ABOUT THIS EXERCISE: Repeat the lines of the data that follow, please, starting at the first and stopping after the one with "- Player can choose board size".

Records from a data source
===============
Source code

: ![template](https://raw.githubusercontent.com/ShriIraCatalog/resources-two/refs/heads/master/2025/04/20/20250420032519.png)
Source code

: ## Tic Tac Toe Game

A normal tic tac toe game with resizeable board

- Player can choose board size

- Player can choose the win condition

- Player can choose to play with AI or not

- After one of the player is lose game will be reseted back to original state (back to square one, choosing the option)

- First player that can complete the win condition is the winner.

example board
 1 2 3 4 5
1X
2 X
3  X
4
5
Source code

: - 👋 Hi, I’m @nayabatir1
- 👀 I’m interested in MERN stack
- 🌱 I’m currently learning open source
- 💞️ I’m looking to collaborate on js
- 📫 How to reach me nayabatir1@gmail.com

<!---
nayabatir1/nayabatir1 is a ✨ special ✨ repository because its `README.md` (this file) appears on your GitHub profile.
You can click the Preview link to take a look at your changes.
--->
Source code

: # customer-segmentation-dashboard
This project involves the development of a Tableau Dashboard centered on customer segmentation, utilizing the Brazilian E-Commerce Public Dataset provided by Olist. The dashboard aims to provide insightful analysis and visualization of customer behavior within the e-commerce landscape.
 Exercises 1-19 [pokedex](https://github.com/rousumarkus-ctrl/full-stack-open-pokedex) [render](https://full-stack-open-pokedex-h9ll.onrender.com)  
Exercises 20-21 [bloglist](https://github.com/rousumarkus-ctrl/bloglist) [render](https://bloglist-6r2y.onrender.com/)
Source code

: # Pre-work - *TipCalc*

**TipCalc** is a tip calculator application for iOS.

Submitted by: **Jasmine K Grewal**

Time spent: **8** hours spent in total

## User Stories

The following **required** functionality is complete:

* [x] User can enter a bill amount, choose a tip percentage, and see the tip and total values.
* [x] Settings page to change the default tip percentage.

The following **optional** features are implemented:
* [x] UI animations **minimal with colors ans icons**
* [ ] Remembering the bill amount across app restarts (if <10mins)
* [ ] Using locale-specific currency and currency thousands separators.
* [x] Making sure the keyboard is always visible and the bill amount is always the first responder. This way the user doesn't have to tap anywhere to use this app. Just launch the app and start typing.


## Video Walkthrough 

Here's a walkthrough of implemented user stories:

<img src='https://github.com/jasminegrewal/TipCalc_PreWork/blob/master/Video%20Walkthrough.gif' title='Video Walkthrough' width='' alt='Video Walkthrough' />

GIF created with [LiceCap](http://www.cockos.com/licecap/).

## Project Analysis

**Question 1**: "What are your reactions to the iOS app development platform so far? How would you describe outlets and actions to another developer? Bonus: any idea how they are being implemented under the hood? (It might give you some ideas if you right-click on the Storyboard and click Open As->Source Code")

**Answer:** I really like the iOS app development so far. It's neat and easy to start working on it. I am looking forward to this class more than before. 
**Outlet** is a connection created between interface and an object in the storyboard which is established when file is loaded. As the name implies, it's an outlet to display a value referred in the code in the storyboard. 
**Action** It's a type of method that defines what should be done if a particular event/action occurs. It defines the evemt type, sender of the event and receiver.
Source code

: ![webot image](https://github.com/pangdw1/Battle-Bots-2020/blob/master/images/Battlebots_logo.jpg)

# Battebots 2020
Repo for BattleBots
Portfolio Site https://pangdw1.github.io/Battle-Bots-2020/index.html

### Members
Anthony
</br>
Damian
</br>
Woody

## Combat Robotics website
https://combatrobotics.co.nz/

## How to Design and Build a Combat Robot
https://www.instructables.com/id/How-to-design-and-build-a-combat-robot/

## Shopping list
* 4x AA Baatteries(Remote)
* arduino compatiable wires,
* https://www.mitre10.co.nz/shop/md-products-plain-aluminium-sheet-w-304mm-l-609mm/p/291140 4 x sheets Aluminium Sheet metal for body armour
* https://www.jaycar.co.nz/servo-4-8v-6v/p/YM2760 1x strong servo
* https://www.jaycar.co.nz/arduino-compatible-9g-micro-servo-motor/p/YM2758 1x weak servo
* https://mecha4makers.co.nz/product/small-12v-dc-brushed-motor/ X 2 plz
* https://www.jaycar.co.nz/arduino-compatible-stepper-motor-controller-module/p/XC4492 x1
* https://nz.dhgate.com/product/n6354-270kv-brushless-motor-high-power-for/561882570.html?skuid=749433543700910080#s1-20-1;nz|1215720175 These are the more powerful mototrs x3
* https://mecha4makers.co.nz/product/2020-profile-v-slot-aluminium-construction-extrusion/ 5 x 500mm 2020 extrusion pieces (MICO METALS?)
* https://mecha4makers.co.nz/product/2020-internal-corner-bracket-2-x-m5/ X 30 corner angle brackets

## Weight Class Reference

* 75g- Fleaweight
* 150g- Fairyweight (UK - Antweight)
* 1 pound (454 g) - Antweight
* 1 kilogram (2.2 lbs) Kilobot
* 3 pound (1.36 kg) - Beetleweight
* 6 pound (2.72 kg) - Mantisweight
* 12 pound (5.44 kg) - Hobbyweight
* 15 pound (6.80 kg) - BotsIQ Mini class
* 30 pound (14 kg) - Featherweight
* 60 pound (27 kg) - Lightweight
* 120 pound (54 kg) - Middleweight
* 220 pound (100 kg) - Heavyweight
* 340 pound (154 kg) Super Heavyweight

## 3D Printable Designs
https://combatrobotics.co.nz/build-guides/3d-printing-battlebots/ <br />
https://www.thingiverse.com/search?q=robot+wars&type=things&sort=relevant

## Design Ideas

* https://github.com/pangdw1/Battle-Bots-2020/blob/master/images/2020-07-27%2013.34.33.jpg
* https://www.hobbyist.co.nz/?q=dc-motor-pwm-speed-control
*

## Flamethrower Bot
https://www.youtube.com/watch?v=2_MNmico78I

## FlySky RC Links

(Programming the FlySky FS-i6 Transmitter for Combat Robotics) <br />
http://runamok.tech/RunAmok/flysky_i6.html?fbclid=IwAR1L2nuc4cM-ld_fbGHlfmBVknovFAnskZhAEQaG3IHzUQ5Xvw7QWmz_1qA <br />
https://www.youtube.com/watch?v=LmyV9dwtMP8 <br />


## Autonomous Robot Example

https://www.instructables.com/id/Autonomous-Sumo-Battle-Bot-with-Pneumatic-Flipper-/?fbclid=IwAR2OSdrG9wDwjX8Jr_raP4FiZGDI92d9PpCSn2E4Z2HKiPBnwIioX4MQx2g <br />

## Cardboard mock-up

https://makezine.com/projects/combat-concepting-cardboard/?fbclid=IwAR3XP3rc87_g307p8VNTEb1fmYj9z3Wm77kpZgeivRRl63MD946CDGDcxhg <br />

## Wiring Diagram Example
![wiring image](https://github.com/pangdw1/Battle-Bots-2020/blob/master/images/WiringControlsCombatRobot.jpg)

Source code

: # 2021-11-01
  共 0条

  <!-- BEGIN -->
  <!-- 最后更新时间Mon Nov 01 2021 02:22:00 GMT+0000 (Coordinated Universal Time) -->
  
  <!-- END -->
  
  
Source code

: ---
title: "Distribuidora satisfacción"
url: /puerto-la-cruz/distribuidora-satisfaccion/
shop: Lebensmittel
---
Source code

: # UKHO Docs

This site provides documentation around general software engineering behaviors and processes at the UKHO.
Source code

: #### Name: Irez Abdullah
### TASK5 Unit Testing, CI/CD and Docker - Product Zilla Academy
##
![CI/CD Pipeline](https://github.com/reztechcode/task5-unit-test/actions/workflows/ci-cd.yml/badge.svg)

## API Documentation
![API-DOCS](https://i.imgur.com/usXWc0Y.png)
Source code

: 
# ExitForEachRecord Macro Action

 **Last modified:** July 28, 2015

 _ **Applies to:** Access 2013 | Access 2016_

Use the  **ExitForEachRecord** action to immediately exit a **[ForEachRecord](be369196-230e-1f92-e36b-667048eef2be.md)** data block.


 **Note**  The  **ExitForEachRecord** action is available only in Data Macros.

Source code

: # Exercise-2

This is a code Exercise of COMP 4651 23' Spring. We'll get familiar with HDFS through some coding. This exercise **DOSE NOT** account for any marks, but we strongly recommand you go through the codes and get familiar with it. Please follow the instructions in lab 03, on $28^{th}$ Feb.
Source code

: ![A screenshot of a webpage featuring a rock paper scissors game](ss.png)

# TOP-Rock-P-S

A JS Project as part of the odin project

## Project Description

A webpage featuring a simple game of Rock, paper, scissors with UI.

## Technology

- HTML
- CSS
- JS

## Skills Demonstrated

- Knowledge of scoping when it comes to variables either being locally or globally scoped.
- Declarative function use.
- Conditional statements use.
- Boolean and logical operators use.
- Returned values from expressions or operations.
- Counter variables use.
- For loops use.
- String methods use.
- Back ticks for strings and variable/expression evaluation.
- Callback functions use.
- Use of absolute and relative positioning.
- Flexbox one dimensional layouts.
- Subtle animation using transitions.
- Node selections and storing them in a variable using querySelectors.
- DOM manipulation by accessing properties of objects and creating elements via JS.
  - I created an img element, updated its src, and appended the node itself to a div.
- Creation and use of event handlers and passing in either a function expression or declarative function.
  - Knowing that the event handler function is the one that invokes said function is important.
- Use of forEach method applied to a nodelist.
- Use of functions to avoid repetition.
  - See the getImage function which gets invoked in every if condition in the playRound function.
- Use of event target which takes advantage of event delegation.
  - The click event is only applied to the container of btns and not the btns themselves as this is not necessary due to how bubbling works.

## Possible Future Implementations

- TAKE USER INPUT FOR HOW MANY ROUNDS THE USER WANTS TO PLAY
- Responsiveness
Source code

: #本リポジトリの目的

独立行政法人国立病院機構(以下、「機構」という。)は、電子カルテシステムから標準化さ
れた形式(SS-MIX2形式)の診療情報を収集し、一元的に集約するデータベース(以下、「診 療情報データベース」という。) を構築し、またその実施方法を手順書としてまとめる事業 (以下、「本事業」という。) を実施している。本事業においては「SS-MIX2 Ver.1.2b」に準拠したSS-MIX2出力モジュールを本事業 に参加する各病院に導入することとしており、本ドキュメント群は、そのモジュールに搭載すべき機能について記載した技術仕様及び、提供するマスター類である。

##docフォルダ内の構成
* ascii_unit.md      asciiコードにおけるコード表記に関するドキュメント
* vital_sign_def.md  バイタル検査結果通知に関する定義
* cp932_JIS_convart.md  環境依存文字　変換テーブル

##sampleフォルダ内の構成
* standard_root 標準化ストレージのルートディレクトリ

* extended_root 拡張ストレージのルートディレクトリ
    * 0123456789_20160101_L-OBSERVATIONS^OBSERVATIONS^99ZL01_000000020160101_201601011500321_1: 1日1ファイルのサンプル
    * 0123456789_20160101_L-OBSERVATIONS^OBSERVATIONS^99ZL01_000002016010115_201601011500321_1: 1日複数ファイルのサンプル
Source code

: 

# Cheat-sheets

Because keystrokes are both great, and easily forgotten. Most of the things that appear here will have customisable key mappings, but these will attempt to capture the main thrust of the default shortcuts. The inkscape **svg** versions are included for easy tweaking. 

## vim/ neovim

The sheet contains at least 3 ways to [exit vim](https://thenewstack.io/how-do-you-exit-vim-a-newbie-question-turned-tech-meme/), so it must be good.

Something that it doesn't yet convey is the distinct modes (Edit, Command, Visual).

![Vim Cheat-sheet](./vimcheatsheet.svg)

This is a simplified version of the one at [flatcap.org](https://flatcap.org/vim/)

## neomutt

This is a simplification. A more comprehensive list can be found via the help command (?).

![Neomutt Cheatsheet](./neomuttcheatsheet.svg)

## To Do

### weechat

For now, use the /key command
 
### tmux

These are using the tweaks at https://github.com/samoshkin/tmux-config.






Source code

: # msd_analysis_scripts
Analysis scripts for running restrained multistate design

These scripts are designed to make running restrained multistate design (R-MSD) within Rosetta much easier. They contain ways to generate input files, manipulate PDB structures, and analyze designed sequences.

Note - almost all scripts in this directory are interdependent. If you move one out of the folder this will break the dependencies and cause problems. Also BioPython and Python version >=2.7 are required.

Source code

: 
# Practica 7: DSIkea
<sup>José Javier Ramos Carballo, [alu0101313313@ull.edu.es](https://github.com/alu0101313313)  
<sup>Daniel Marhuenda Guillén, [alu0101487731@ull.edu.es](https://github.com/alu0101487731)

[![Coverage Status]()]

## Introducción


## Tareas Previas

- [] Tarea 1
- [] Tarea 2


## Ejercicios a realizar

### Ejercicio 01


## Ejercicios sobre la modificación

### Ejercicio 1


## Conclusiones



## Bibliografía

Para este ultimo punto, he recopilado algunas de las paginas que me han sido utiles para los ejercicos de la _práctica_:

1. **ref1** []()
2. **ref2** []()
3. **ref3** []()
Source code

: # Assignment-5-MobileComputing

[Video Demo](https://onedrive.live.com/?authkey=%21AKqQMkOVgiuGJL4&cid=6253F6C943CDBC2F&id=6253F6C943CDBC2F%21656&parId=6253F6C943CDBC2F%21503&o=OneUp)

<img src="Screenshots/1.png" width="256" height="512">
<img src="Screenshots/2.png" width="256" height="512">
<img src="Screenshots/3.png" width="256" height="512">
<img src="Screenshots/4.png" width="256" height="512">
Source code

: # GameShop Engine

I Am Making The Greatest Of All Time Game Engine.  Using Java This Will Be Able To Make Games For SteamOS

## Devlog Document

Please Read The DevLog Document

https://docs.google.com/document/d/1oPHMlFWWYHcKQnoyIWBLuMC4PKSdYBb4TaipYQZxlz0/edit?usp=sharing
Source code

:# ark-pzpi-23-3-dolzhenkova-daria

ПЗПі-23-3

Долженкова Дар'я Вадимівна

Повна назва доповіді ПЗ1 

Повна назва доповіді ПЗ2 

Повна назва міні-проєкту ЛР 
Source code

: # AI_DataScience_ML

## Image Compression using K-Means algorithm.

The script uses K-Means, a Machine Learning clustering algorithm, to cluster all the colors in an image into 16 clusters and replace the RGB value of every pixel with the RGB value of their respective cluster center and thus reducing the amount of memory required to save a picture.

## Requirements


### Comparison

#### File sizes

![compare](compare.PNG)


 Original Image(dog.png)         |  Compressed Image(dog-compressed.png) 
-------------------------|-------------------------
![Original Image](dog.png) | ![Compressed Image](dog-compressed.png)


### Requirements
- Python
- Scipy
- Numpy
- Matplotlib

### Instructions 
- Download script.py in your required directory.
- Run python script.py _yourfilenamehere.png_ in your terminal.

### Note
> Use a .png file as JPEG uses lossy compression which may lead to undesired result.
===============
TASK RESULT:
Source code

: ![template](https://raw.githubusercontent.com/ShriIraCatalog/resources-two/refs/heads/master/2025/04/20/20250420032519.png)
Source code

: ## Tic Tac Toe Game

A normal tic tac toe game with resizeable board

- Player can choose board size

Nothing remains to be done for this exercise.